Significance of sustainability

on the rise in logistics

Strategic sustainability management is becoming more and more important in the transport and logistics sector, and there are several reasons for this: greater environmental awareness among the general public, increasing pressure on costs in the use of resources as well as legal requirements.

For example, large capital-market-oriented companies with more than 500 employees in Germany have been obligated to comply with the Corporate Social Responsibility (CSR) policy of the European Union since March 2017. In future, they must provide information on important aspects of the environment, social affairs, human rights, workers’ rights and the fight against corruption. Furthermore, the federal government of Germany already adopted the National Action Plan (NAP) at the end of 2016 in order to implement the UN Guiding Principles for Business and Human Rights. The government is thereby ensuring that German companies best promote human rights along the entire supply and value chain worldwide.
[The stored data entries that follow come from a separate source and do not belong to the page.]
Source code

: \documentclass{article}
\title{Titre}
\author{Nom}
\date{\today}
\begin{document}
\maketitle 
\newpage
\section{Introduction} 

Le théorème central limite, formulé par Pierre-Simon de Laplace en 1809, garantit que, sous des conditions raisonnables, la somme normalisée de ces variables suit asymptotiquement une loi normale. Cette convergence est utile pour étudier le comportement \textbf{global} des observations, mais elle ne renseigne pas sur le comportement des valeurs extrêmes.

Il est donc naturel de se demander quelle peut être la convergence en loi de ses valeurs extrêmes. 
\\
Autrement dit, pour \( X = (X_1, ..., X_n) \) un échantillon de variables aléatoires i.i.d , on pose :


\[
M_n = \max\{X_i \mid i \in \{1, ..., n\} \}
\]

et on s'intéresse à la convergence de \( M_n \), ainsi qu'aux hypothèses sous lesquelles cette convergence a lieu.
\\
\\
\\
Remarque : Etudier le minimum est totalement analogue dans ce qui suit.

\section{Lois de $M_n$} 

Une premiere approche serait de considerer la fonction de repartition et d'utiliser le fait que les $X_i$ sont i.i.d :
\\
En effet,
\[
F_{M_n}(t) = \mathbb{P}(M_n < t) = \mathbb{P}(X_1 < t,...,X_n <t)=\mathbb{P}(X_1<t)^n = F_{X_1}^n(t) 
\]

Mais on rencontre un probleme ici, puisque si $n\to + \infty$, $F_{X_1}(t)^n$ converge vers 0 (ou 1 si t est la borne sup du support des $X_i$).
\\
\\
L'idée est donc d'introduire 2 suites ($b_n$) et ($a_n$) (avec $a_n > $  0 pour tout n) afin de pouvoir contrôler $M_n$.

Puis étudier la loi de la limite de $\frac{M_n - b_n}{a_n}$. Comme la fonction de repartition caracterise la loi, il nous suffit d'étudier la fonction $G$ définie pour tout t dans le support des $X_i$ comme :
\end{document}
“Lean and Green” sustainability initiative

For Björn Anderseck, manager at Mars Germany, “Lean and Green” is the perfect platform for a sustainable supply chain.

Logistic specialists and service providers are faced with a huge challenge, especially in light of the ever-increasing flow of goods and cross-border trade fueled by booming e-commerce. There’s growing pressure along the entire supply chain: partner companies increasingly demand precise information about the CO2 emissions from transport. That’s why confectionery manufacturer Mars only cooperates with logistics service providers participating in the international initiative “Lean and Green”. Companies are thus rewarded for their commitment to reducing CO2, says the standardization organization GS1 Germany. Mars was the first company to incorporate participating in the initiative as an evaluation criterion for its transport and warehouse tendering process. “Mars is pursuing the goal of becoming ‘sustainable in a generation’. The supply chain can make a vital contribution to this endeavor,” says Björn Anderseck, availability & distribution manager at Mars Germany.

Many retail companies and logistics service providers, however, find it difficult to calculate their own carbon footprint, optimize supply chains or provide the necessary data for sustainability reporting, for example. SAP service providers such as abat provide industry-specific support on how to combine process and IT expertise with sustainability know-how. The company is already providing consulting to companies active in the logistics industry, such as Bosch, Daimler, DHL, Thyssen-Krupp, VS Heibo Logistics, etc.